Remember the first time you stepped into a planetarium? Dark and quiet, comfortable seats and what appeared to be an endless sky above you. Everywhere you turn your head is a different view and as you walk around the room you see the different views from different angles. You walked in while it was daylight and without a sunset or the passing of any time you are immersed in a light pollution free night time experience. You didn’t have to drive or hike, but you’re in this completely different realm of the world.
Putting on the Samsung Gear VR goggles is a similar experience. I tend to be a bit jaded about new technology and how much marketing and hype surrounds it, and approach new gadgets and ideas with low expectations. However, just the menu – the menu where you choose what to see, blew me away, and these aren’t even the expensive VR goggles.

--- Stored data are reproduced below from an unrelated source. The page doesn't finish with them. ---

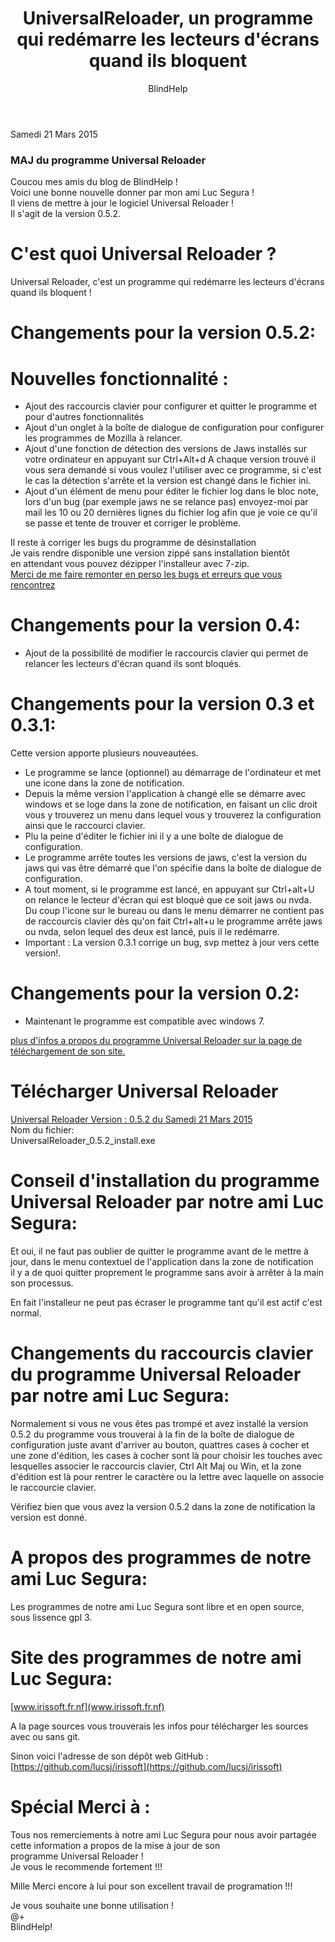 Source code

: ﻿---
title: UniversalReloader, un programme qui redémarre les lecteurs d'écrans quand ils bloquent
layout: post
author: BlindHelp
---

<footer>Samedi 21 Mars 2015</footer>

### MAJ du programme Universal Reloader ###

Coucou mes amis du blog de BlindHelp !   
Voici une bonne nouvelle donner par mon ami Luc Segura !     
Il viens de mettre à jour le logiciel Universal Reloader !    
Il s'agit de la version 0.5.2.     

# C'est quoi Universal Reloader ? #
Universal Reloader, c'est un programme qui redémarre les lecteurs d'écrans quand ils bloquent !     

# Changements pour la version 0.5.2: #
# Nouvelles fonctionnalité : #
- Ajout des raccourcis clavier pour configurer et quitter le programme et pour d'autres fonctionnalités
- Ajout d'un onglet à la boîte de dialogue de configuration pour configurer les
programmes de Mozilla à relancer.
- Ajout d'une fonction de détection des versions de Jaws installés sur votre ordinateur en appuyant sur Ctrl+Alt+d
A chaque version trouvé il vous sera demandé si vous voulez l'utiliser avec ce
programme, si c'est le cas la détection s'arrête et la version est changé dans
le fichier ini.
- Ajout d'un élément de menu pour éditer le fichier log dans le bloc note, lors
d'un bug (par exemple jaws ne se relance pas) envoyez-moi par mail les  10 ou 20
dernières lignes du fichier log afin que je voie ce qu'il se passe et tente de
trouver et corriger le problème.  

Il reste à corriger les bugs du programme de désinstallation  
Je vais rendre disponible une version zippé sans installation bientôt  
en attendant vous pouvez dézipper l'installeur avec 7-zip.  
[Merci de me faire remonter en perso les bugs et erreurs que vous rencontrez](mailto:lucsj@free.fr)

# Changements pour la version 0.4: #
- Ajout de la possibilité de modifier le raccourcis clavier qui permet de relancer les lecteurs d'écran quand ils sont bloqués.

# Changements pour la version 0.3 et 0.3.1: #
Cette version apporte plusieurs nouveautées.

- Le programme se lance (optionnel) au démarrage de l'ordinateur et met une icone dans la zone de notification.
- Depuis la même version l'application à changé elle se démarre avec windows et se loge dans la zone de notification, en faisant un clic droit vous y trouverez un menu dans lequel vous y trouverez la configuration ainsi que le raccourci clavier.
- Plu la peine d'éditer le fichier ini il y a une boîte de dialogue de configuration.
- Le programme arrête toutes les versions de jaws, c'est la version du jaws qui vas être démarré que l'on spécifie dans la boîte de dialogue de configuration.
- A tout moment, si le programme est lancé, en appuyant sur Ctrl+alt+U on relance le lecteur d'écran qui est bloqué que ce soit jaws ou nvda.  
Du coup l'icone sur le bureau ou dans le menu démarrer ne contient pas de raccourcis clavier dès qu'on fait Ctrl+alt+u le programme arrête jaws ou nvda, selon lequel des deux est lancé, puis il le redémarre.
- Important : La version 0.3.1 corrige un bug, svp mettez à jour vers cette version!.

# Changements pour la version 0.2: #

- Maintenant le programme est compatible avec windows 7.

[plus d'infos a propos du programme Universal Reloader sur la page de téléchargement de son site.](http://irissoft.tuxfamily.org/download.html)

# Télécharger Universal Reloader #
[Universal Reloader Version : 0.5.2 du Samedi 21 Mars 2015](http://irissoft.tuxfamily.org/dl/UniversalReloader_0.5.2_install.exe)            
 Nom du fichier:  
UniversalReloader_0.5.2_install.exe  

# Conseil d'installation du programme Universal Reloader par notre ami Luc Segura: #
Et oui, il ne faut pas oublier de quitter le programme avant de le mettre à jour, dans le menu contextuel de l'application dans la zone de notification  
il y a de quoi quitter proprement le programme sans avoir à arrêter à la main son processus.  

En fait l'installeur ne peut pas écraser le programme tant qu'il est actif c'est normal.  

# Changements du raccourcis clavier du programme Universal Reloader par notre ami Luc Segura: #
Normalement si vous ne vous êtes pas trompé et avez installé la version 0.5.2 du programme vous trouverai à la fin de la boîte de dialogue de configuration juste avant d'arriver au bouton, quattres cases à cocher et une zone d'édition, les cases à cocher sont là pour choisir les touches avec lesquelles associer le raccourcis clavier, Ctrl Alt Maj ou Win, et la zone d'édition est là pour rentrer le caractère ou la lettre avec laquelle on associe le raccourcie clavier.  

Vérifiez bien que vous avez la version 0.5.2 dans la zone de notification la version est donné.  

# A propos des programmes de notre ami Luc Segura: #
Les programmes de notre ami Luc Segura sont libre et en open source, sous lissence gpl 3.
 
# Site des programmes de notre ami Luc Segura: #
[www.irissoft.fr.nf](www.irissoft.fr.nf)

A la page sources vous trouverais les infos pour télécharger les sources avec ou 
sans git.  

Sinon voici l'adresse de son dépôt web GitHub :
[https://github.com/lucsj/irissoft](https://github.com/lucsj/irissoft)

# Spécial Merci à : #
Tous nos remerciements à notre ami Luc Segura pour nous avoir partagée cette information a propos de la mise à jour de son  
programme Universal Reloader !  
Je vous le recommende fortement !!!  

Mille Merci encore à lui pour son excellent travail de programation !!!  

Je vous souhaite une bonne utilisation !  
@+  
BlindHelp!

All of the sudden I’m flying above Paris, hovering next to the towers in Red Square people watching while the lights of Moscow slowly come up and the scene moves into evening. I’m watching batting practice for the LA Dodgers and sitting on the mound during the first pitch. I’m hovering over the towers and equipment necessary to launch an enormous rocket – and then I watched it liftoff.
I’m not watching a video in the normal sense of course. Each time a new video plays I have to turn my head and my body in all kinds of directions so I can get a sense of where I am. Just like when you walk into a planetarium, you want to get your bearings. So its not a “big screen” in front of my face like at a 3dIMAX or something. I am literally surrounded by video as if I was there. Then I put in headphones…
Even 360 degree still photos are a trip. I had to pause the “carousel” because each time a new photo was loaded there wasn’t nearly enough time for me to look around and get a sense of where I was in relation to the space I was virtually within. Explored the pyramids and ancient Egyptian tombs. Looking at the floor and ceiling of these giant tombs (like the size of a gymnasium) wasn’t just interesting, it was transformative.
I didn’t get queasy or nauseous. I’d say the most I ever felt was confusion or desperation in seeing where I was. Imagine you’re going to visit a famous place but you never walk into the area or to the room. So I had no context for where I was when the new video or photo loaded – but this all added to the mystery and intrigue of where I “was”.
Upon removing the VR goggles and returning to reality, I felt a sense of desperation and a longing to go back. I’m willing to admit this sense of euphoria in using the VR goggles for the first time was because it was the first time and I’ll likely not experience the same joy as I continue to use them. While this might make them gimmicky and a flash in the pan, I can see how using it as a way to transform your reality in an attempt to solve problems or create things is definitely in its future. It’s by no means a content creation device just yet, but it’s easy to see it becoming one with the right set of problems to solve.